Exercise brief — Which lines of the entries hold the string "README"? Copy each one.

Task material —
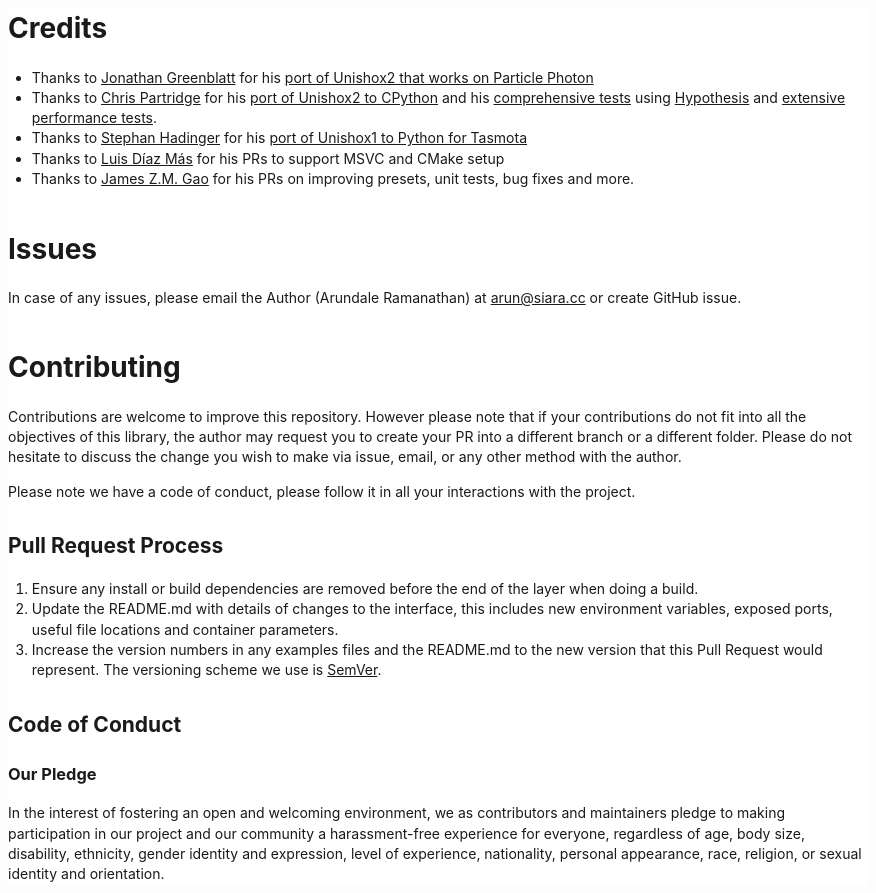 # Credits

- Thanks to [Jonathan Greenblatt](https://github.com/leafgarden) for his [port of Unishox2 that works on Particle Photon](https://github.com/siara-cc/Unishox/tree/master/Arduino)
- Thanks to [Chris Partridge](https://github.com/tweedge) for his [port of Unishox2 to CPython](https://github.com/tweedge/unishox2-py3) and his [comprehensive tests](https://github.com/tweedge/unishox2-py3#integration-tests) using [Hypothesis](https://hypothesis.readthedocs.io/en/latest) and [extensive performance tests](https://github.com/tweedge/unishox2-py3#performance).
- Thanks to [Stephan Hadinger](https://github.com/s-hadinger) for his [port of Unishox1 to Python for Tasmota](https://github.com/arendst/Tasmota/tree/development/tools/unishox)
- Thanks to [Luis Díaz Más](https://github.com/piponazo) for his PRs to support MSVC and CMake setup
- Thanks to [James Z.M. Gao](https://github.com/gsm55) for his PRs on improving presets, unit tests, bug fixes and more.

# Issues

In case of any issues, please email the Author (Arundale Ramanathan) at arun@siara.cc or create GitHub issue.
# Contributing

Contributions are welcome to improve this repository.  However please note that if your contributions do not fit into all the objectives of this library, the author may request you to create your PR into a different branch or a different folder.  Please do not hesitate to discuss the change you wish to make via issue, email, or any other method with the author.

Please note we have a code of conduct, please follow it in all your interactions with the project.

## Pull Request Process

1. Ensure any install or build dependencies are removed before the end of the layer when doing a 
   build.
2. Update the README.md with details of changes to the interface, this includes new environment 
   variables, exposed ports, useful file locations and container parameters.
3. Increase the version numbers in any examples files and the README.md to the new version that this
   Pull Request would represent. The versioning scheme we use is [SemVer](http://semver.org/).

## Code of Conduct

### Our Pledge

In the interest of fostering an open and welcoming environment, we as
contributors and maintainers pledge to making participation in our project and
our community a harassment-free experience for everyone, regardless of age, body
size, disability, ethnicity, gender identity and expression, level of experience,
nationality, personal appearance, race, religion, or sexual identity and
orientation.
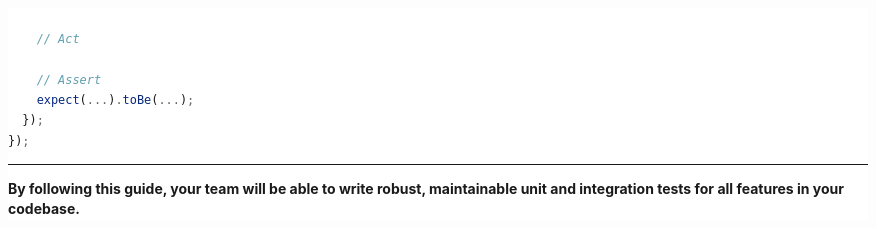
 ```ts

    // Act

    // Assert
    expect(...).toBe(...);
  });
});
```

---

**By following this guide, your team will be able to write robust, maintainable unit and integration tests for all features in your codebase.** 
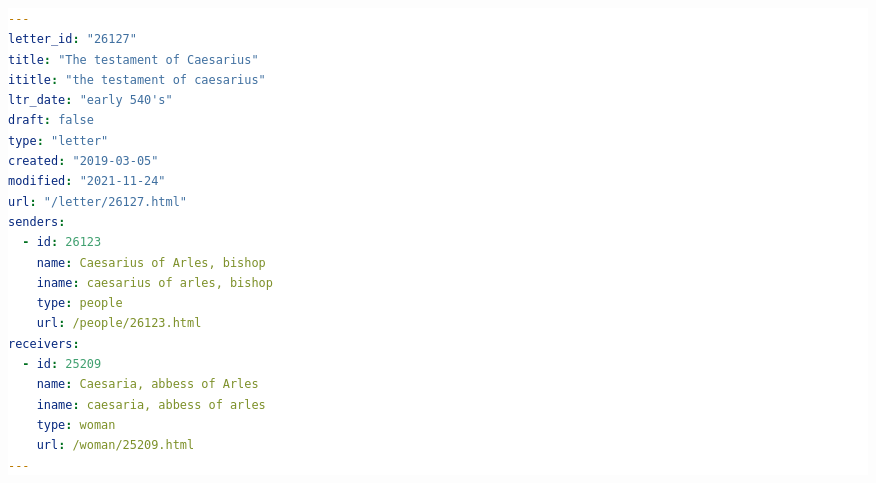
 ```yaml
---
letter_id: "26127"
title: "The testament of Caesarius"
ititle: "the testament of caesarius"
ltr_date: "early 540's"
draft: false
type: "letter"
created: "2019-03-05"
modified: "2021-11-24"
url: "/letter/26127.html"
senders:
  - id: 26123
    name: Caesarius of Arles, bishop
    iname: caesarius of arles, bishop
    type: people
    url: /people/26123.html
receivers:
  - id: 25209
    name: Caesaria, abbess of Arles
    iname: caesaria, abbess of arles
    type: woman
    url: /woman/25209.html
---
```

Response to the task —
2. Update the README.md with details of changes to the interface, this includes new environment 
3. Increase the version numbers in any examples files and the README.md to the new version that this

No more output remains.